__WHAT YOU NEED TO DO__:
Repeat the entries without change, omitting the pictures.

__LISTED ENTRIES__:
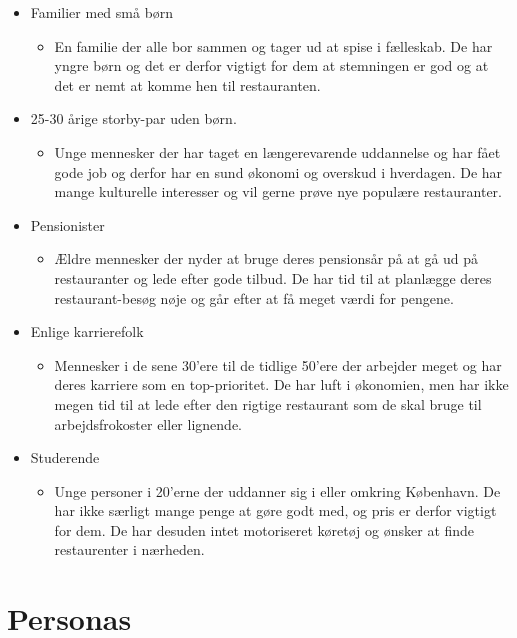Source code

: \documentclass[a4paper, 12pt]{article}
\begin{document}
\begin{itemize}
  \item Familier med små børn
  \begin{itemize}
    \item En familie der alle bor sammen og tager ud at spise i fælleskab. De har yngre børn og det er derfor vigtigt for dem at stemningen er god og at det er nemt at komme hen til restauranten.
  \end{itemize}
  \item 25-30 årige storby-par uden børn.
  \begin{itemize}
    \item Unge mennesker der har taget en længerevarende uddannelse og har fået gode job og derfor har en sund økonomi og overskud i hverdagen. De har mange kulturelle interesser og vil gerne prøve nye populære restauranter.
  \end{itemize}
  \item Pensionister
 \begin{itemize}
    \item Ældre mennesker der nyder at bruge deres pensionsår på at gå ud på restauranter og lede efter gode tilbud. De har tid til at planlægge deres restaurant-besøg nøje og går efter at få meget værdi for pengene.
  \end{itemize}
  \item Enlige karrierefolk
 \begin{itemize}
    \item Mennesker i de sene 30'ere til de tidlige 50'ere der arbejder meget og har deres karriere som en top-prioritet. De har luft i økonomien, men har ikke megen tid til at lede efter den rigtige restaurant som de skal bruge til arbejdsfrokoster eller lignende.
  \end{itemize}
  \item Studerende
 \begin{itemize}
    \item Unge personer i 20'erne der uddanner sig i eller omkring
      København. De har ikke særligt mange penge at gøre godt med, og
      pris er derfor vigtigt for dem. De har desuden intet motoriseret
      køretøj og ønsker at finde restaurenter i nærheden.
  \end{itemize}
\end{itemize}

\section{Personas}
\label{sec:Personas}
\end{document}
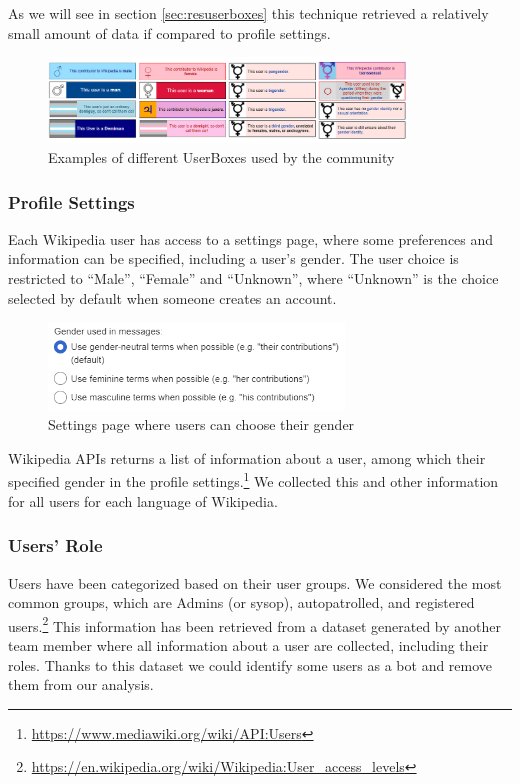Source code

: As we will see in section \ref{sec:resuserboxes} this technique retrieved a relatively small amount of data if compared to profile settings.

\begin{figure}[H]
    \centering
    \includegraphics[width=0.85\textwidth]{./img/ubx.png}
    \caption{Examples of different UserBoxes used by the community}
    \label{fig:ubx}
\end{figure}

\subsubsection{Profile Settings}
\label{sec:profilesettings}
Each Wikipedia user has access to a settings page, where some preferences and information can be specified, including a user's gender. The user choice is restricted to “Male”, “Female” and “Unknown”, where “Unknown” is the choice selected by default when someone creates an account.

\begin{figure}[H]
    \centering
    \includegraphics[width=0.7\textwidth]{./img/settings.png}
    \caption{Settings page where users can choose their gender}
    \label{fig:chainsuser}
\end{figure}

Wikipedia APIs returns a list of information about a user, among which their specified gender in the profile settings.\footnote{\url{https://www.mediawiki.org/wiki/API:Users}} We collected this and other information for all users for each language of Wikipedia.

\subsubsection{Users’ Role}
\label{sec:usersrole}
Users have been categorized based on their user groups. We considered the most common groups, which are Admins (or sysop), autopatrolled, and registered users.\footnote{\url{https://en.wikipedia.org/wiki/Wikipedia:User_access_levels}} This information has been retrieved from a dataset generated by another team member where all information about a user are collected, including their roles. Thanks to this dataset we could identify some users as a bot and remove them from our analysis.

__WRITTEN ANSWER__:
Source code

: \documentclass[a4paper, 12pt]{article}
\begin{document}
\begin{itemize}
  \item Familier med små børn
  \begin{itemize}
    \item En familie der alle bor sammen og tager ud at spise i fælleskab. De har yngre børn og det er derfor vigtigt for dem at stemningen er god og at det er nemt at komme hen til restauranten.
  \end{itemize}
  \item 25-30 årige storby-par uden børn.
  \begin{itemize}
    \item Unge mennesker der har taget en længerevarende uddannelse og har fået gode job og derfor har en sund økonomi og overskud i hverdagen. De har mange kulturelle interesser og vil gerne prøve nye populære restauranter.
  \end{itemize}
  \item Pensionister
 \begin{itemize}
    \item Ældre mennesker der nyder at bruge deres pensionsår på at gå ud på restauranter og lede efter gode tilbud. De har tid til at planlægge deres restaurant-besøg nøje og går efter at få meget værdi for pengene.
  \end{itemize}
  \item Enlige karrierefolk
 \begin{itemize}
    \item Mennesker i de sene 30'ere til de tidlige 50'ere der arbejder meget og har deres karriere som en top-prioritet. De har luft i økonomien, men har ikke megen tid til at lede efter den rigtige restaurant som de skal bruge til arbejdsfrokoster eller lignende.
  \end{itemize}
  \item Studerende
 \begin{itemize}
    \item Unge personer i 20'erne der uddanner sig i eller omkring
      København. De har ikke særligt mange penge at gøre godt med, og
      pris er derfor vigtigt for dem. De har desuden intet motoriseret
      køretøj og ønsker at finde restaurenter i nærheden.
  \end{itemize}
\end{itemize}

\section{Personas}
\label{sec:Personas}
\end{document}
Source code

: As we will see in section \ref{sec:resuserboxes} this technique retrieved a relatively small amount of data if compared to profile settings.

\begin{figure}[H]
    \centering
    \includegraphics[width=0.85\textwidth]{./img/ubx.png}
    \caption{Examples of different UserBoxes used by the community}
    \label{fig:ubx}
\end{figure}

\subsubsection{Profile Settings}
\label{sec:profilesettings}
Each Wikipedia user has access to a settings page, where some preferences and information can be specified, including a user's gender. The user choice is restricted to “Male”, “Female” and “Unknown”, where “Unknown” is the choice selected by default when someone creates an account.

\begin{figure}[H]
    \centering
    \includegraphics[width=0.7\textwidth]{./img/settings.png}
    \caption{Settings page where users can choose their gender}
    \label{fig:chainsuser}
\end{figure}

Wikipedia APIs returns a list of information about a user, among which their specified gender in the profile settings.\footnote{\url{https://www.mediawiki.org/wiki/API:Users}} We collected this and other information for all users for each language of Wikipedia.

\subsubsection{Users’ Role}
\label{sec:usersrole}
Users have been categorized based on their user groups. We considered the most common groups, which are Admins (or sysop), autopatrolled, and registered users.\footnote{\url{https://en.wikipedia.org/wiki/Wikipedia:User_access_levels}} This information has been retrieved from a dataset generated by another team member where all information about a user are collected, including their roles. Thanks to this dataset we could identify some users as a bot and remove them from our analysis.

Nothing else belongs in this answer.